◆ Assigned task: Retrieve all lines below that have the string "creates".

◆ Exercise input:
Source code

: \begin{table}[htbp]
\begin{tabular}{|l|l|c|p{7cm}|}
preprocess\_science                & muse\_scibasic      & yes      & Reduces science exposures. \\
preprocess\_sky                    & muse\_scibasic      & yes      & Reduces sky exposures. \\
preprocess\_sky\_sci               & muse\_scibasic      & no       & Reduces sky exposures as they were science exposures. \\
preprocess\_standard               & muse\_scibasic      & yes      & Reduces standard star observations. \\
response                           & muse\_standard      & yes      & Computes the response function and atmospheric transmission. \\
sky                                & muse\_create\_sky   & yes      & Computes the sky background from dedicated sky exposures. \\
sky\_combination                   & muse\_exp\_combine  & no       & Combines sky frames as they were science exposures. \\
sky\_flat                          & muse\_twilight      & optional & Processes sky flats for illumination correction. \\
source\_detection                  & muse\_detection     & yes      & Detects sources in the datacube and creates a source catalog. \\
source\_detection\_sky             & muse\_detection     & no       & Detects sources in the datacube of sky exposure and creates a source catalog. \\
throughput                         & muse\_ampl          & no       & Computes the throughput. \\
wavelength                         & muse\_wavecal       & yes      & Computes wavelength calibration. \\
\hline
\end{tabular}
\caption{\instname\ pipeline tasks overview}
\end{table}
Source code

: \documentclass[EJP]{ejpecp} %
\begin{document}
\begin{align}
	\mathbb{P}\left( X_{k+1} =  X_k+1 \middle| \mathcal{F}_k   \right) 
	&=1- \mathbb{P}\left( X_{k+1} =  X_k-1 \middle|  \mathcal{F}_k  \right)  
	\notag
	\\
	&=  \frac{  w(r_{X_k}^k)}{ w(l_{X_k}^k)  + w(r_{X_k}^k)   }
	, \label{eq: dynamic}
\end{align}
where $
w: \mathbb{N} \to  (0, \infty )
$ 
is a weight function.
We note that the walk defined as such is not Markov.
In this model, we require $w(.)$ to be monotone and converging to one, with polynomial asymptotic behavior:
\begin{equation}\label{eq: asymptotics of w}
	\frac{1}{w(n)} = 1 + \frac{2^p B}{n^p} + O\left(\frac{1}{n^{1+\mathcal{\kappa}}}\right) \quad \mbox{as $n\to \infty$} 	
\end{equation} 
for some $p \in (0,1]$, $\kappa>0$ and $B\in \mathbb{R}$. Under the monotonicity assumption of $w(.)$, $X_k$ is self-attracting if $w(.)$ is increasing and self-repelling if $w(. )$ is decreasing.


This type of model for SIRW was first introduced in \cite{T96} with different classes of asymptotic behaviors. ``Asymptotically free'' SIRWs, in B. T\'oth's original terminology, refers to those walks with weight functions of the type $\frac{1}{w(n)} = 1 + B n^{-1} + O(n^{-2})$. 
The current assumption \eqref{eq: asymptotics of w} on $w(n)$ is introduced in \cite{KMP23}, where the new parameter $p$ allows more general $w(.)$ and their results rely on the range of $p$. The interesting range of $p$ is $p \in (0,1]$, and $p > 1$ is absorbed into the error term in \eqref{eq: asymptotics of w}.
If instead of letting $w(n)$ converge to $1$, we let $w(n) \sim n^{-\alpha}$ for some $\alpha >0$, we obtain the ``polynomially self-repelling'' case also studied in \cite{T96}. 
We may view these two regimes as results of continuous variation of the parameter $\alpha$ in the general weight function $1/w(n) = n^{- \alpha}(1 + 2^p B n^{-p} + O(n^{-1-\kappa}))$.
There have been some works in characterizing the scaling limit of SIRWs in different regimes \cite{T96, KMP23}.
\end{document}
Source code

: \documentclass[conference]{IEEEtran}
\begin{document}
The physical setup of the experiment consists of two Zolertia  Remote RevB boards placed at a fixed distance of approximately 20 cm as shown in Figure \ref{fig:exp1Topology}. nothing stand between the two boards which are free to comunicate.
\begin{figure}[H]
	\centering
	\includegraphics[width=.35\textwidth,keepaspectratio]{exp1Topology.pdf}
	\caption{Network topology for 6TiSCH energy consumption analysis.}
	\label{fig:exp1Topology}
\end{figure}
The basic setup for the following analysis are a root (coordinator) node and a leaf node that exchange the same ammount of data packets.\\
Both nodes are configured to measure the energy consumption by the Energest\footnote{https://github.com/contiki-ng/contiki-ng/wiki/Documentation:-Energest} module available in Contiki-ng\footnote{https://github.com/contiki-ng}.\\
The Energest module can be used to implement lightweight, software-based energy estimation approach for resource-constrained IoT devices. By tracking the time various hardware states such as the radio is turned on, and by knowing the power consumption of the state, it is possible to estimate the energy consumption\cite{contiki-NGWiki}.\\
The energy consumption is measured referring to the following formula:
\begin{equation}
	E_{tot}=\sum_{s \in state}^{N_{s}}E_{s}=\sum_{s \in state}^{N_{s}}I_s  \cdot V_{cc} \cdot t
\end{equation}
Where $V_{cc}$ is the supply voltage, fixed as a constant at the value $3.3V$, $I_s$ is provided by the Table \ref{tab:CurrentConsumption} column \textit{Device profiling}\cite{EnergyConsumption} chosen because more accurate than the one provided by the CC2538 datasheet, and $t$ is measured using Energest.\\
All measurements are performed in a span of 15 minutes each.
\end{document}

* * *

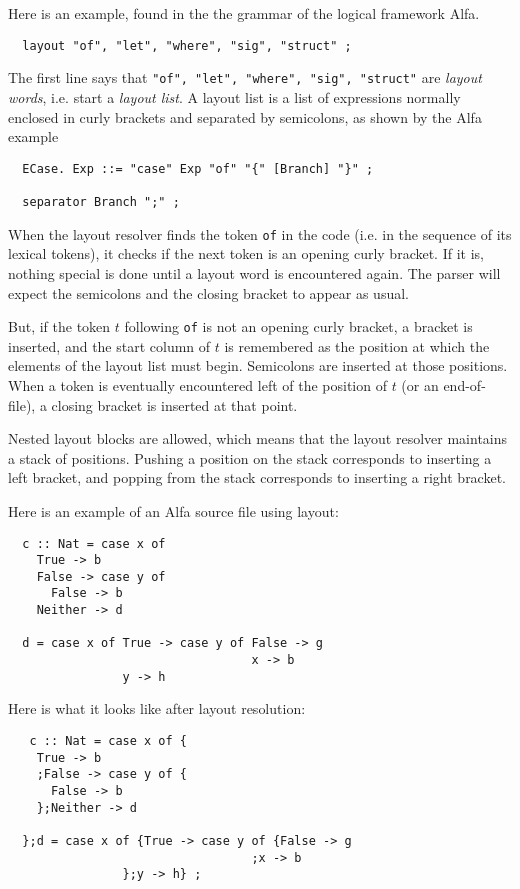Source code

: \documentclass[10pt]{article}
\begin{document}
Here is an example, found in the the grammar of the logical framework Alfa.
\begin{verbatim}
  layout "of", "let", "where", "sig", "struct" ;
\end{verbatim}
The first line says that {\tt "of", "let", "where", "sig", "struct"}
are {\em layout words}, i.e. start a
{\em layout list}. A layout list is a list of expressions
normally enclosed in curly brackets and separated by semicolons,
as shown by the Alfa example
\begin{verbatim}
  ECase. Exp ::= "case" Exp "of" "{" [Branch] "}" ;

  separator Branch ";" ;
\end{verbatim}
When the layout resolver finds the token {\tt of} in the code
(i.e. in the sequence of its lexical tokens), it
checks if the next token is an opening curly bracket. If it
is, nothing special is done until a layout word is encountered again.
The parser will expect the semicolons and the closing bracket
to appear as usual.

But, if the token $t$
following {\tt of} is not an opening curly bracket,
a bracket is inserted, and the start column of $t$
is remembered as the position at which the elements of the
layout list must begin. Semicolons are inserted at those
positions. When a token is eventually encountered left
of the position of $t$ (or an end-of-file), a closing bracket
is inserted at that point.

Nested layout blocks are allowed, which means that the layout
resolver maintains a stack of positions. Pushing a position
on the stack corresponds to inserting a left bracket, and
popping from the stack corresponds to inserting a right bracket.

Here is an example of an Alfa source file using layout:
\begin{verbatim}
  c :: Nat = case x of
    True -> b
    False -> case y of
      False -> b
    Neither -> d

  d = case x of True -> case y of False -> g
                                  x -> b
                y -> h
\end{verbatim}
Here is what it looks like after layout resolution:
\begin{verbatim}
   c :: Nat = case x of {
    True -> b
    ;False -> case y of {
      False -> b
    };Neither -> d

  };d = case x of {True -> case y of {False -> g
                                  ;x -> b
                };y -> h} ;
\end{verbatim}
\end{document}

◆ The answer:
source\_detection                  & muse\_detection     & yes      & Detects sources in the datacube and creates a source catalog. \\
source\_detection\_sky             & muse\_detection     & no       & Detects sources in the datacube of sky exposure and creates a source catalog. \\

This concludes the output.